_Problem details_.
Would you copy the material below word for word, beginning with its first line and ending with the line that contains "(Gib ihm den"?

_Given records_.
━━━━━━━━━━━━━━━━━━━━━━━━━━━━━━

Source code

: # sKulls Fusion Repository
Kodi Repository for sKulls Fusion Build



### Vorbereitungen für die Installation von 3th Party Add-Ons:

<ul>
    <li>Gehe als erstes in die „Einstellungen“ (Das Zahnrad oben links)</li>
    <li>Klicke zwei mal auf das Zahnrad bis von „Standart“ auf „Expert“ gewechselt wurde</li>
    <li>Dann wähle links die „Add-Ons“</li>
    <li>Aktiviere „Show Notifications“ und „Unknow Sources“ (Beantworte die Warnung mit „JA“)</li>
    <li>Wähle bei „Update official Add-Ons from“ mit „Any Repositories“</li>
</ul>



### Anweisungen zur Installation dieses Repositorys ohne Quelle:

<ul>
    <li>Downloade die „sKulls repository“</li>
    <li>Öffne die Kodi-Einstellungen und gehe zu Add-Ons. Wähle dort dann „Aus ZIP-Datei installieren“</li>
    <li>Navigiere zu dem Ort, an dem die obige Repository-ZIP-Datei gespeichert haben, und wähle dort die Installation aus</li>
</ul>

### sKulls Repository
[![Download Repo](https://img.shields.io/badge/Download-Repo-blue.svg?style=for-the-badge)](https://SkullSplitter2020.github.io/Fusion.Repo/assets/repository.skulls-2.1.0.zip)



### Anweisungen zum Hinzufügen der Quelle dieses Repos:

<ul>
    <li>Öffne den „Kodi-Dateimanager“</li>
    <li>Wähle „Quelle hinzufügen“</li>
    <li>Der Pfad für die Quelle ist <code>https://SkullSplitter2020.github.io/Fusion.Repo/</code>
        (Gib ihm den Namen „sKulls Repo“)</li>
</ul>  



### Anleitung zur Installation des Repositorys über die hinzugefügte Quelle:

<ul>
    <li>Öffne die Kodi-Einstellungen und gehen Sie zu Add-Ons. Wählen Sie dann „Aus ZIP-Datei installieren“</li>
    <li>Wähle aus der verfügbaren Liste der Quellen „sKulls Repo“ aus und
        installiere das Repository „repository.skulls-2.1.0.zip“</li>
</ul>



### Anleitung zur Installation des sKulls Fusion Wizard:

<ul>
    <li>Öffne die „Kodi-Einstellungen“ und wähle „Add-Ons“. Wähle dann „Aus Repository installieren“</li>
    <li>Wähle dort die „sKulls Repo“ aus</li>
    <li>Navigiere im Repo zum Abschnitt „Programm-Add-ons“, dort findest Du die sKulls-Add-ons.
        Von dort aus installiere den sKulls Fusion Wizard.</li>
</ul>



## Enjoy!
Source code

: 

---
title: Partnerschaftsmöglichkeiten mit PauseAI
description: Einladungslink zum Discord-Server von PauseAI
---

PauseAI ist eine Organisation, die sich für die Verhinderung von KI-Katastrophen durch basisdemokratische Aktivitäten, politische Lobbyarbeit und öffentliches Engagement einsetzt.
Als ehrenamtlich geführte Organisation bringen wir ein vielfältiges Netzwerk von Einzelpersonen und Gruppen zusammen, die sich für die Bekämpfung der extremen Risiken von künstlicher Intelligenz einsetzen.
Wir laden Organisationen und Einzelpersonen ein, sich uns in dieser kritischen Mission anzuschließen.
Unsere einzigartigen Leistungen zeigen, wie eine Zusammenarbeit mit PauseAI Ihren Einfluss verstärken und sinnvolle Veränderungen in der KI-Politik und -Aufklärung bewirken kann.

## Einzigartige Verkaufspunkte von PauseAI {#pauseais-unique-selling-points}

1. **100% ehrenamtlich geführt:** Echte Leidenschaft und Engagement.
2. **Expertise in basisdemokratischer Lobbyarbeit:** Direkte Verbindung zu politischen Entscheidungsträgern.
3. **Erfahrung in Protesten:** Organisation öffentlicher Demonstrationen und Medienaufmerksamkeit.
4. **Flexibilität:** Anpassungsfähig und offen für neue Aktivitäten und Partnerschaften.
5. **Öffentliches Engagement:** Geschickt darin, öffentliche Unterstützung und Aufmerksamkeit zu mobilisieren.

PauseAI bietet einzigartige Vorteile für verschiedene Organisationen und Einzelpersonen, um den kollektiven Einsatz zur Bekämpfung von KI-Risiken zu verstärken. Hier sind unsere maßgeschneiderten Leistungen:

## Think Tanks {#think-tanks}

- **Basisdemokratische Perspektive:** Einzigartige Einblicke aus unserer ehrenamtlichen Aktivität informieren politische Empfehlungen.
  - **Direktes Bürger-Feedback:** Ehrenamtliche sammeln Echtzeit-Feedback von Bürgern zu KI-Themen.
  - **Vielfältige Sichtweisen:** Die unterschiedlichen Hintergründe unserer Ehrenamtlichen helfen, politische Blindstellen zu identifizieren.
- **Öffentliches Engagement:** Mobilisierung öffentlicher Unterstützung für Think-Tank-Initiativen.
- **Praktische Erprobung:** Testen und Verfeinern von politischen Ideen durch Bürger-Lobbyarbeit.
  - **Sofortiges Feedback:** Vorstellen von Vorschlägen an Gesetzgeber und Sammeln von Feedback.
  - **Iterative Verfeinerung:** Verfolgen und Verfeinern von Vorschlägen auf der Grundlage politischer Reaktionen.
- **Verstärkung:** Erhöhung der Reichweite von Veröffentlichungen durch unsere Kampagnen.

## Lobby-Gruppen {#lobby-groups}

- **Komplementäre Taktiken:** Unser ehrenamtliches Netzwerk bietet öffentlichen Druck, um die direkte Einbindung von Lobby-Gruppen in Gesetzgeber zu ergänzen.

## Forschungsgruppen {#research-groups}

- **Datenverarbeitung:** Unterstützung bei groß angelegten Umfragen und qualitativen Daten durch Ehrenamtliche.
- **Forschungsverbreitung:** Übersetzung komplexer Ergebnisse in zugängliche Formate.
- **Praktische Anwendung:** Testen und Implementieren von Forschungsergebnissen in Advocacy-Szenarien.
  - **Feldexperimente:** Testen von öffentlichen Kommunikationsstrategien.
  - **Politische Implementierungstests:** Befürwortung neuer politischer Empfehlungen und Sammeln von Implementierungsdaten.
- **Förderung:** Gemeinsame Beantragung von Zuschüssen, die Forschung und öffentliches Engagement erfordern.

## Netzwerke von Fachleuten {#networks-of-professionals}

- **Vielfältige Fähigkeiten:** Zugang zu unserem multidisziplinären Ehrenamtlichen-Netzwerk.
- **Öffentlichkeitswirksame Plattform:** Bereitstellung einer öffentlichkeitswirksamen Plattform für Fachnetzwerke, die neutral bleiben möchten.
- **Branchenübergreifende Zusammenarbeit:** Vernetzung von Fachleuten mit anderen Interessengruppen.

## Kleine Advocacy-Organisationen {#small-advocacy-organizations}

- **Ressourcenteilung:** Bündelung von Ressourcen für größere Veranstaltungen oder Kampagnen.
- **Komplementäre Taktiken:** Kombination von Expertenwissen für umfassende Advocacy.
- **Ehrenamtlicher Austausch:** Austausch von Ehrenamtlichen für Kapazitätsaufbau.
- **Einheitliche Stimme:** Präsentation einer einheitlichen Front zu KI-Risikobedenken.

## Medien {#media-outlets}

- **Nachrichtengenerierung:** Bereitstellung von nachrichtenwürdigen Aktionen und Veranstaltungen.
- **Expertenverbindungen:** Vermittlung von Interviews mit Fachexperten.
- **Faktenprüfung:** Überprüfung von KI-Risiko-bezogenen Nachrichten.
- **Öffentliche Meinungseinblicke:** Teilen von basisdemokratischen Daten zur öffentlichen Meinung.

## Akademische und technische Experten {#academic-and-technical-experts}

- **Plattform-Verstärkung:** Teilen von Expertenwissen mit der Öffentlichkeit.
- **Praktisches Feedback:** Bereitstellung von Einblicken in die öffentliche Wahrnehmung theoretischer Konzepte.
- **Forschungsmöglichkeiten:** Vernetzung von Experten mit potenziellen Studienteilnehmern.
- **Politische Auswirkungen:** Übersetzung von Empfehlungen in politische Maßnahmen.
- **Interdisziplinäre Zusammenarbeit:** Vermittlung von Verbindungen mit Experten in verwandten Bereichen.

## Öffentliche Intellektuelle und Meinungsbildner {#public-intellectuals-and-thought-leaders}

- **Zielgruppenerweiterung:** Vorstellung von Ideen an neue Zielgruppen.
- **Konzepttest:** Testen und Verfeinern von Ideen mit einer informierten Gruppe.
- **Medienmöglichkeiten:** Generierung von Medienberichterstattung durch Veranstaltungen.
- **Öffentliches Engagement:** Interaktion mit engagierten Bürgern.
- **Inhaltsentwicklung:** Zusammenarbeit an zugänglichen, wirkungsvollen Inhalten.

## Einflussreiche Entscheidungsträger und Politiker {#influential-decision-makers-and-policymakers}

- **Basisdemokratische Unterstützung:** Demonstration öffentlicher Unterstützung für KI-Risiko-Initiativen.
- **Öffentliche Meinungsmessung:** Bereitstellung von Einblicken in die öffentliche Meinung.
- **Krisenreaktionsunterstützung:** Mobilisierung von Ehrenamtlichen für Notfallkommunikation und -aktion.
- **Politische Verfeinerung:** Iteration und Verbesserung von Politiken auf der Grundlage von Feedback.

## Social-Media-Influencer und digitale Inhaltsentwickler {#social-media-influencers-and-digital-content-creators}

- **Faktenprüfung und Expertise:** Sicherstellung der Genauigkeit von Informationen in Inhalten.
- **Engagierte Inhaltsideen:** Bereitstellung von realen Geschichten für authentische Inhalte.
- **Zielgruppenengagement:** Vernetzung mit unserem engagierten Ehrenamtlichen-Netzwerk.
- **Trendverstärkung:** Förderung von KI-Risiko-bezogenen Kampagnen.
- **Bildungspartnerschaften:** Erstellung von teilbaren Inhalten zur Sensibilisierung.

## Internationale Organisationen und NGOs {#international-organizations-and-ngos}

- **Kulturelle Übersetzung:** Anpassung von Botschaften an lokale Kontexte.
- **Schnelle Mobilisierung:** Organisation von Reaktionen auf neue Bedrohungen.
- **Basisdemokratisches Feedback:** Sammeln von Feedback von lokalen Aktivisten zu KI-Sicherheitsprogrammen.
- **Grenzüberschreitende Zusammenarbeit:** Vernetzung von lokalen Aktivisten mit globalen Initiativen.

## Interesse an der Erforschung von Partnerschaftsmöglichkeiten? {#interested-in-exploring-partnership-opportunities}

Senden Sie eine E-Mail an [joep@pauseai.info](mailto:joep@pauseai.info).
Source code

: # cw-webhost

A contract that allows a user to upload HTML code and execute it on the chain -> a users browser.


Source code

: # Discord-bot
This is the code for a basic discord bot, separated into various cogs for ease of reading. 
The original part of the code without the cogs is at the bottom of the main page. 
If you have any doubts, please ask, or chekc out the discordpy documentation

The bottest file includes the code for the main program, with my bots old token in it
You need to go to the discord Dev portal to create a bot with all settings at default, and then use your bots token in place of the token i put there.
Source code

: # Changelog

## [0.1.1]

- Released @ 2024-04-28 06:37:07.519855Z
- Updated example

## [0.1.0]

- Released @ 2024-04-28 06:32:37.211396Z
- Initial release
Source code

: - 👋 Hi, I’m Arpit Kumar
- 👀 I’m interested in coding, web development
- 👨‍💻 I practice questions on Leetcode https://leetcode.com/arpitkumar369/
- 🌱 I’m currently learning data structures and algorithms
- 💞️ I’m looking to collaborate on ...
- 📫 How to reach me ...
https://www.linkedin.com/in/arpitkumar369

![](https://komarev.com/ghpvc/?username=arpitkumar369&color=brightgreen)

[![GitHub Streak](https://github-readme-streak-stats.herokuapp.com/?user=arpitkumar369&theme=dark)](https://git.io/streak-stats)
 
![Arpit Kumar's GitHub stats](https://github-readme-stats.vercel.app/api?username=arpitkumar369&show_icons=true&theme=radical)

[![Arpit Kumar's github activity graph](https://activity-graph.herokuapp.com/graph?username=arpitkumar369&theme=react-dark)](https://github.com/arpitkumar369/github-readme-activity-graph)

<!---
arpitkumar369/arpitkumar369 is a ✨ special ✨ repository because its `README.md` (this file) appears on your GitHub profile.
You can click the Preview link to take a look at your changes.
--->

━━━━━━━━━━━━━━━━━━━━━━━━━━━━━━

_Solution for this task_.
Source code

: # sKulls Fusion Repository
Kodi Repository for sKulls Fusion Build



### Vorbereitungen für die Installation von 3th Party Add-Ons:

<ul>
    <li>Gehe als erstes in die „Einstellungen“ (Das Zahnrad oben links)</li>
    <li>Klicke zwei mal auf das Zahnrad bis von „Standart“ auf „Expert“ gewechselt wurde</li>
    <li>Dann wähle links die „Add-Ons“</li>
    <li>Aktiviere „Show Notifications“ und „Unknow Sources“ (Beantworte die Warnung mit „JA“)</li>
    <li>Wähle bei „Update official Add-Ons from“ mit „Any Repositories“</li>
</ul>



### Anweisungen zur Installation dieses Repositorys ohne Quelle:

<ul>
    <li>Downloade die „sKulls repository“</li>
    <li>Öffne die Kodi-Einstellungen und gehe zu Add-Ons. Wähle dort dann „Aus ZIP-Datei installieren“</li>
    <li>Navigiere zu dem Ort, an dem die obige Repository-ZIP-Datei gespeichert haben, und wähle dort die Installation aus</li>
</ul>

### sKulls Repository
[![Download Repo](https://img.shields.io/badge/Download-Repo-blue.svg?style=for-the-badge)](https://SkullSplitter2020.github.io/Fusion.Repo/assets/repository.skulls-2.1.0.zip)



### Anweisungen zum Hinzufügen der Quelle dieses Repos:

<ul>
    <li>Öffne den „Kodi-Dateimanager“</li>
    <li>Wähle „Quelle hinzufügen“</li>
    <li>Der Pfad für die Quelle ist <code>https://SkullSplitter2020.github.io/Fusion.Repo/</code>
        (Gib ihm den Namen „sKulls Repo“)</li>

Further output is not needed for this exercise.